Grants and residencies

Research and art

Doctor of Arts Séraphin Lena and working group

239400 €

Transitory writing in no one’s land

Tieteellinen tutkimus ja taiteellinen työ / niihin pohjautuva työ | Kaksivuotinen

The research proposal transitory writing in no one’s land improves and diversifies artistic research and its corresponding writerly methods by developing, testing and advocating for new practices of research writing that focus on collective, situated, embodied, performative, and multi-lingual approaches to language. The practice of writing as a multi-lingual and collective activity offers the potential for participants to become aware of one’s cultural disposition. Moreover, the newness at stake is writing lifted from a solitary to a collective experiential practice bridging the corporeal and cerebral. The aim is to examine how collective writing as method and activated co-authorship might create conditions for inter-subjective relations and the emergence of inclusive in-between spaces or no one’s lands. This interdisciplinary research, comprising critical theory, literary and visual arts, is structured as a transnational itinerary in five diverse sites for learning; schools, centres and universities, in four countries having an impact as temporary communities for workshops in collective writing. These workshops build on the notion of linguistic bodies constituted by relational utterances and hosting an urge for unfinished becoming (Di Paolo, Cuffari, and De Jaegher 2018). It is this unfinished becoming as learning, as being in transition, and as transitory writing, that is sustained in the workshops rather than an accumulation of knowledge by didactic approaches.
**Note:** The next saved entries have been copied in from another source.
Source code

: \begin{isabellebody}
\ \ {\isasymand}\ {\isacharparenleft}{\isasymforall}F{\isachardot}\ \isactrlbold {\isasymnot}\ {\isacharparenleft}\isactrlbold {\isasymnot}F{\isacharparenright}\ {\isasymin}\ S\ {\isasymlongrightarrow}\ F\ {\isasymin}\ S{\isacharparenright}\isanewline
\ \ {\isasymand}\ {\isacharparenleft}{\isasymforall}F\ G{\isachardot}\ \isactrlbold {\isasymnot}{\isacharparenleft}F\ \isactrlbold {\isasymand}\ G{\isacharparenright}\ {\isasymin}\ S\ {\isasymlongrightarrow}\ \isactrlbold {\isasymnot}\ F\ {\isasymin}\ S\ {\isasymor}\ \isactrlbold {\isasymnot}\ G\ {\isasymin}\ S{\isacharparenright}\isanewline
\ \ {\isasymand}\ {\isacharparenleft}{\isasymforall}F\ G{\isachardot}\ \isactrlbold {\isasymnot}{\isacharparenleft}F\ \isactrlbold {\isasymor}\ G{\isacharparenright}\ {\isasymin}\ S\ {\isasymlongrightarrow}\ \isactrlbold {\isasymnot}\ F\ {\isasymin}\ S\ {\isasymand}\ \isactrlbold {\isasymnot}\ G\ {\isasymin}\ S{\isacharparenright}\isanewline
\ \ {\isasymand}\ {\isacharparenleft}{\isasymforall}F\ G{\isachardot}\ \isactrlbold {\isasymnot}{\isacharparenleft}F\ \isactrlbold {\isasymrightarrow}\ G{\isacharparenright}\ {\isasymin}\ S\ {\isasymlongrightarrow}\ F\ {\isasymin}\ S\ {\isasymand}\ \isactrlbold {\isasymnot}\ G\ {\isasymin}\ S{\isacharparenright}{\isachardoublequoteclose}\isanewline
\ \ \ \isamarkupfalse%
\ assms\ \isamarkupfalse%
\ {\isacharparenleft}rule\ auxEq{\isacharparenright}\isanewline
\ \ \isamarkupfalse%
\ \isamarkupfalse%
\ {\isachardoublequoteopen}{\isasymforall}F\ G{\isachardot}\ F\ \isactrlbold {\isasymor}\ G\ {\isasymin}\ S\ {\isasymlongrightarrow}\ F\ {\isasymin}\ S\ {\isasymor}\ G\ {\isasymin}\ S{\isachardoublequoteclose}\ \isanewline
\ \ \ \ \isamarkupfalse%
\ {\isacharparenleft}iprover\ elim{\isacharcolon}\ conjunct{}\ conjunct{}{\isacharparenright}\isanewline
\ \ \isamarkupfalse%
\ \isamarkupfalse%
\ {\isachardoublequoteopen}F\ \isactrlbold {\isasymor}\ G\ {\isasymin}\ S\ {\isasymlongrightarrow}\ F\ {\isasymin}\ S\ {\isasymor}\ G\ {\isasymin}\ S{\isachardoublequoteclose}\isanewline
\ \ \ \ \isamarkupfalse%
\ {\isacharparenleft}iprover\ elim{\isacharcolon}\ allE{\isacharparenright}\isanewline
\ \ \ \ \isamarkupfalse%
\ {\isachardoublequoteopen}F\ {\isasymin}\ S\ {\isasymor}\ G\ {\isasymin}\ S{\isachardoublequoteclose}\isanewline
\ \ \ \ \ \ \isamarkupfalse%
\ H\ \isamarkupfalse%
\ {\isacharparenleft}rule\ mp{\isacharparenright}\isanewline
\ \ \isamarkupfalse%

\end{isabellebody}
The constituent research question is: How can language and writing be an inter-subjective potential? The objectives of transitory writing in no one’s land are to develop a series of artworks, audio-essays and presentations that activate discoveries of spatial reciprocity, the no one’s land, for audiences beyond academia and to develop seminaries, as well as journal articles and research expositions, for sharing and showing this body of research and its insights with a wider research community.